● Records for processing
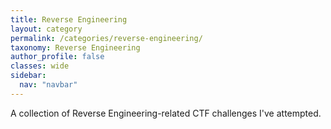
 ```yaml
---
title: Reverse Engineering
layout: category
permalink: /categories/reverse-engineering/
taxonomy: Reverse Engineering
author_profile: false
classes: wide
sidebar:
  nav: "navbar"
---
```


A collection of Reverse Engineering-related CTF challenges I've attempted.
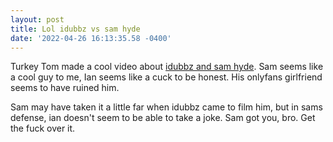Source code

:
 ```yaml
--- 
layout: post 
title: Lol idubbz vs sam hyde 
date: '2022-04-26 16:13:35.58 -0400' 
--- 
```

Turkey Tom made a cool video about [idubbz and sam hyde](https://www.youtube.com/watch?v=JGNsDJa9PCI). Sam seems 
like a cool guy to me, Ian seems like a cuck to be honest. His onlyfans girlfriend seems to have ruined him.

Sam may have taken it a little far when idubbz came to film him, but in sams defense, ian doesn't seem to be 
able to take a joke. Sam got you, bro. Get the fuck over it.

● Exercise aim
Which lines in the entries above contain "hyde"? Pull each of them out.

● Exercise output
title: Lol idubbz vs sam hyde 
Turkey Tom made a cool video about [idubbz and sam hyde](https://www.youtube.com/watch?v=JGNsDJa9PCI). Sam seems 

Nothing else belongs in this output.